É ele quem elabora vinhos que unem rigor técnico e práticas sustentáveis, com destaque para o VIK 2021, um tinto musculoso e refinado de Cabernet Franc e Cabernet Sauvignon que recebeu 100 pontos do crítico James Suckling, e o disruptivo STONEVIK 2024, que alcançou 98 pontos e foi considerado um dos vinhos mais inovadores dos últimos tempos.
Este último é talvez a expressão mais radical do projeto: fermentado em ciclo lunar em barricas criadas pela própria VIK, amadurecido em sete ânforas de argila da propriedade, semienterradas na floresta, no topo da montanha La Robleria. Um vinho criado “na natureza e pela natureza”.
Pude comprovar a inovação, uma marca da VIK, na minha visita por lá, há poucos meses. Destacam-se o Barroir (tosta com carvalho local que imprime o terroir aos barris), o Amphoir (vinificação em ânforas de argila do próprio vale) e o uso de leveduras nativas. A colheita noturna manual preserva a fruta e reduz o consumo energético.
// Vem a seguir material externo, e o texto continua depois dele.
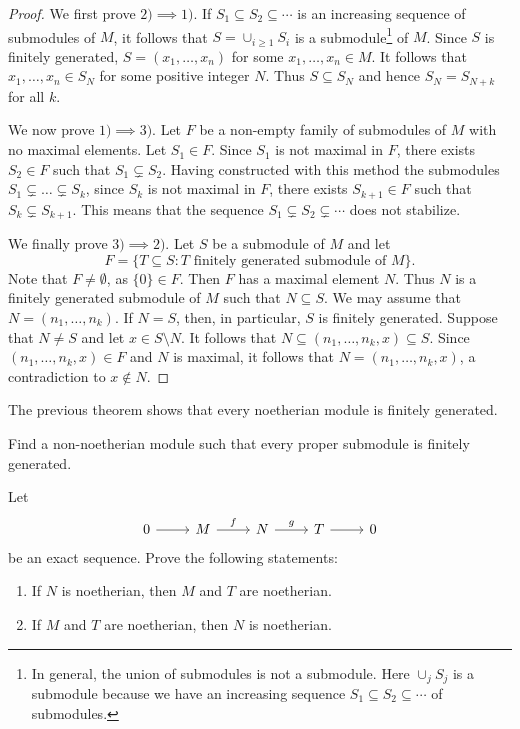 \begin{proof}
	We first prove $2)\implies1)$. If $S_1\subseteq S_2\subseteq\cdots$ is an increasing 
        sequence of submodules of $M$, 
	it follows that $S=\cup_{i\geq 1}S_i$ is a submodule\footnote{In general, the union of submodules is not a submodule. Here $\cup_jS_j$ is a submodule because we have an increasing sequence $S_1\subseteq S_2\subseteq\cdots$ of submodules.} 
 of $M$. Since $S$ is finitely generated, 
	$S=(x_1,\dots,x_n)$ for some $x_1,\dots,x_n\in M$. It follows that 
	$x_1,\dots,x_n\in S_N$ for some positive integer $N$. Thus 
	$S\subseteq S_N$ and hence $S_N=S_{N+k}$ for all $k$. 
	
	We now prove $1)\implies3)$. Let $F$ be a non-empty family of submodules of $M$ with no maximal elements. 
	Let $S_1\in F$. Since $S_1$ is not maximal in $F$, there exists $S_2\in F$ such that $S_1\subsetneq S_2$. 
	Having constructed with this method the submodules $S_1\subsetneq\dots\subsetneq S_k$, since $S_k$ is not
	maximal in $F$, there exists $S_{k+1}\in F$ such that $S_k\subsetneq S_{k+1}$. 
	This means that the sequence 
	$S_1\subsetneq S_2\subsetneq\cdots$ does not stabilize. 
	
	We finally prove $3)\implies2)$. Let $S$ be a submodule of $M$ and let 
	\[
	F=\{T\subseteq S:T\text{ finitely generated submodule of $M$}\}.
	\]
	Note that $F\ne\emptyset$, as $\{0\}\in F$. 
	Then $F$ has a maximal element $N$. Thus
	$N$ is a finitely generated submodule of $M$ such that $N\subseteq S$. We may assume that 
	$N=(n_1,\dots,n_k)$. If $N=S$, then, in particular, $S$ is finitely generated. Suppose that
	$N\ne S$ and let $x\in S\setminus N$. It follows that  
	$N\subseteq (n_1,\dots,n_k,x)\subseteq S$. Since 
	$(n_1,\dots,n_k,x)\in F$ and $N$ is maximal, it follows that 
	$N=(n_1,\dots,n_k,x)$, a contradiction
	to $x\not\in N$. 
\end{proof}

The previous theorem shows that every noetherian module is finitely generated. 

\begin{exercise}
\label{xca:Pruffer}
Find a non-noetherian module such that every proper submodule is finitely generated. 	
\end{exercise}

\begin{exercise}
\label{xca:exacta_noetheriano}
	Let   
\[\begin{tikzcd}
	0 & M & N & T & 0
	\arrow[from=1-1, to=1-2]
	\arrow["f", from=1-2, to=1-3]
	\arrow["g", from=1-3, to=1-4]
	\arrow[from=1-4, to=1-5]
\end{tikzcd}
\]
     be an exact sequence. Prove the following statements:
     \begin{enumerate}
     	\item If $N$ is noetherian, then $M$ and $T$ are noetherian.
     	\item If $M$ and $T$ are noetherian, then $N$ is noetherian.
     \end{enumerate}	
\end{exercise}

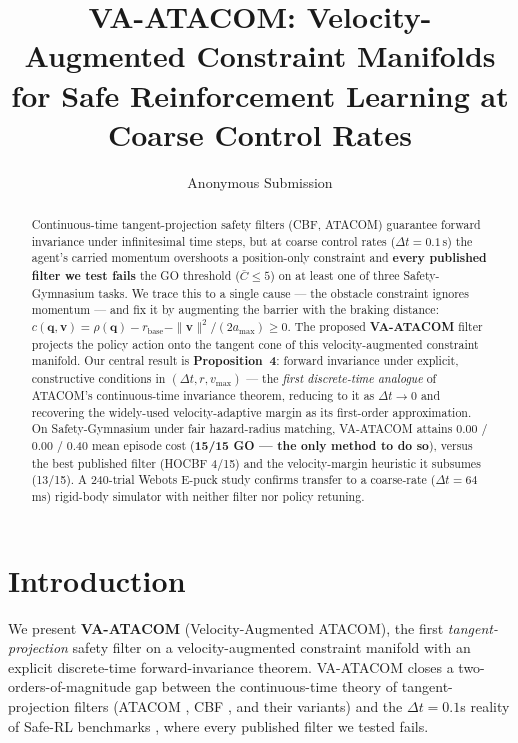 \documentclass[letterpaper]{article}
\title{VA-ATACOM: Velocity-Augmented Constraint Manifolds\\for Safe Reinforcement Learning at Coarse Control Rates}
\author{
    Anonymous Submission
}
\begin{document}
\maketitle

\begin{abstract}
Continuous-time tangent-projection safety filters (CBF, ATACOM) guarantee forward invariance under infinitesimal time steps, but at coarse control rates ($\Delta t{=}0.1$\,s) the agent's carried momentum overshoots a position-only constraint and \textbf{every published filter we test fails} the GO threshold ($\bar C\!\le\!5$) on at least one of three Safety-Gymnasium tasks. We trace this to a single cause --- the obstacle constraint ignores momentum --- and fix it by augmenting the barrier with the braking distance: $c(\boldsymbol q,\boldsymbol v){=}\rho(\boldsymbol q){-}r_\text{base}{-}\|\boldsymbol v\|^2{/}(2a_{\max}){\ge}0$. The proposed \textbf{VA-ATACOM} filter projects the policy action onto the tangent cone of this velocity-augmented constraint manifold. Our central result is \textbf{Proposition~4}: forward invariance under explicit, constructive conditions in $(\Delta t, r, v_{\max})$ --- the \emph{first discrete-time analogue} of ATACOM's continuous-time invariance theorem, reducing to it as $\Delta t\to0$ and recovering the widely-used velocity-adaptive margin as its first-order approximation. On Safety-Gymnasium under fair hazard-radius matching, VA-ATACOM attains 0.00 / 0.00 / 0.40 mean episode cost (\textbf{15/15 GO --- the only method to do so}), versus the best published filter (HOCBF 4/15) and the velocity-margin heuristic it subsumes (13/15). A 240-trial Webots E-puck study confirms transfer to a coarse-rate ($\Delta t{=}64$\,ms) rigid-body simulator with neither filter nor policy retuning.
\end{abstract}

\section{Introduction}

We present \textbf{VA-ATACOM} (Velocity-Augmented ATACOM), the first \emph{tangent-projection} safety filter on a velocity-augmented constraint manifold with an explicit discrete-time forward-invariance theorem. VA-ATACOM closes a two-orders-of-magnitude gap between the continuous-time theory of tangent-projection filters (ATACOM \cite{liu2022,liu2024,liu2025}, CBF \cite{ames2014,ames2017}, and their variants) and the $\Delta t = 0.1$s reality of Safe-RL benchmarks \cite{ji2023}, where every published filter we tested fails.
\end{document}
Tudo isso em uma vinícola que protege 2 mil hectares de corredores biológicos.
Os vinhos encontram eco no extraordinário Hotel VIK Chile, pousado no alto de uma colina com vista para os vinhedos. Ali, arquitetura escultórica e obras de arte se espalham pelos espaços. É um destino que entrelaça vinho, paisagem, arte e gastronomia.
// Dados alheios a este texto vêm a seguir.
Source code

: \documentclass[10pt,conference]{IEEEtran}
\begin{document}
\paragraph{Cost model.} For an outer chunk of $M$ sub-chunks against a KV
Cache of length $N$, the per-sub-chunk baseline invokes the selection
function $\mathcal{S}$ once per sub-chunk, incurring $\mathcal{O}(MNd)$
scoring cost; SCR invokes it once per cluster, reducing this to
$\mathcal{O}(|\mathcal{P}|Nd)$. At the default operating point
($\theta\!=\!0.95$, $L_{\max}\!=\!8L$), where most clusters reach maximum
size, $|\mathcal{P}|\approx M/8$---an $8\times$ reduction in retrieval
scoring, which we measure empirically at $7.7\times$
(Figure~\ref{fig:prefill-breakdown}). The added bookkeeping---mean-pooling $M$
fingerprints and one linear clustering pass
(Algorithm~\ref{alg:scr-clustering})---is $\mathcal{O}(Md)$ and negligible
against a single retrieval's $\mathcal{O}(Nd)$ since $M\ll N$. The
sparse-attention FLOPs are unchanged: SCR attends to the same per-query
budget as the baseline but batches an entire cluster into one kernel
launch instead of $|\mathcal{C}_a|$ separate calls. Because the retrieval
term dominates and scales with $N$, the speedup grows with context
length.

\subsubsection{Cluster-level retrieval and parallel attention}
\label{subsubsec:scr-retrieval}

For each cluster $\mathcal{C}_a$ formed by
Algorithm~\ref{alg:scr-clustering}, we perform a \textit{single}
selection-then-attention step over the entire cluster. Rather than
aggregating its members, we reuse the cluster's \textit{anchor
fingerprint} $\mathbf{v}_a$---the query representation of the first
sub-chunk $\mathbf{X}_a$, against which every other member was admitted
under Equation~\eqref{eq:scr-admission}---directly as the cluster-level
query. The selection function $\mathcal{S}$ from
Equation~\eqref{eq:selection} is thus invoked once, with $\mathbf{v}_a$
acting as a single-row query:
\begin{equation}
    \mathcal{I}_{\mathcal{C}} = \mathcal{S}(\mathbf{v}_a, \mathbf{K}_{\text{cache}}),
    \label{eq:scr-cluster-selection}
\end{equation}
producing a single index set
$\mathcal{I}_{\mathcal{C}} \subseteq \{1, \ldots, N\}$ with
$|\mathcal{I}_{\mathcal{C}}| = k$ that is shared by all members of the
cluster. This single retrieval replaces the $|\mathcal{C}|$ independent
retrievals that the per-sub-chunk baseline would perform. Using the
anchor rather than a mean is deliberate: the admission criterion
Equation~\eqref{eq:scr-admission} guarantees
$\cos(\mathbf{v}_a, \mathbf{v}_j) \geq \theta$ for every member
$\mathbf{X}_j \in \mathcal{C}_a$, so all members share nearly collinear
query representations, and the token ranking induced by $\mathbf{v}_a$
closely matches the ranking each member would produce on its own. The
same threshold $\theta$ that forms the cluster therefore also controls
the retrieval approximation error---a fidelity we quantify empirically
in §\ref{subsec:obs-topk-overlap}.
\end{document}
No Uruguai, a VIK desenhou um quarteto de hospitalidade em José Ignacio – sinônimo de sofisticação despretensiosa na América do Sul – com três hotéis e um parador. A Estancia VIK, projetada por Marcelo Daglio, é uma casa de campo em estilo colonial espanhol, imersa no campo e a poucos minutos do vilarejo. A Playa VIK, assinado por Carlos Ott, ergue-se na Playa Mansa, com arquitetura escultural e a monumental porta de bronze do artista Pablo Atchugarry. A Bahía VIK espalha quartos e bangalôs nas dunas da Playa Mansa, cada um com design e obras de arte únicos, dissolvendo as fronteiras entre dentro e fora.
Ao lado, o La Susana é o parador pé-na-areia na Playa Mansa, que traduz o espírito solar e descomplicado de José Ignacio, com sunsets que já fazem parte da história local.
O mapa se expandiu recentemente para o Brasil, onde a VIK lançou o projeto de seu primeiro hotel dentro da Fazenda Vista Verde, em Araçoiaba da Serra, a cerca de 100 km de São Paulo, com inauguração prevista para 2027. Estive por lá e fiquei impressionado com o empreendimento.
E a VIK também cruzou o Atlântico: em Milão, o hotel Galleria VIK Milano ocupa lugar de destaque na Galleria Vittorio Emanuele II, trazendo seu repertório de arte e design, enquanto o restaurante VIK Pellico Otto apresenta uma gastronomia que conecta Itália, França e América do Sul.
Em pouco mais de vinte anos, o casal transformou sua busca por terroir em uma revolução silenciosa. A VIK mostra que o vinho pode ser o fio condutor de um ecossistema que combina arte, arquitetura, gastronomia e lifestyle.
Ao celebrar a identidade latino-americana com sofisticação e ousadia, Alexander e Carrie Vik colocaram a América do Sul no centro do mapa – não como coadjuvante, mas como protagonista.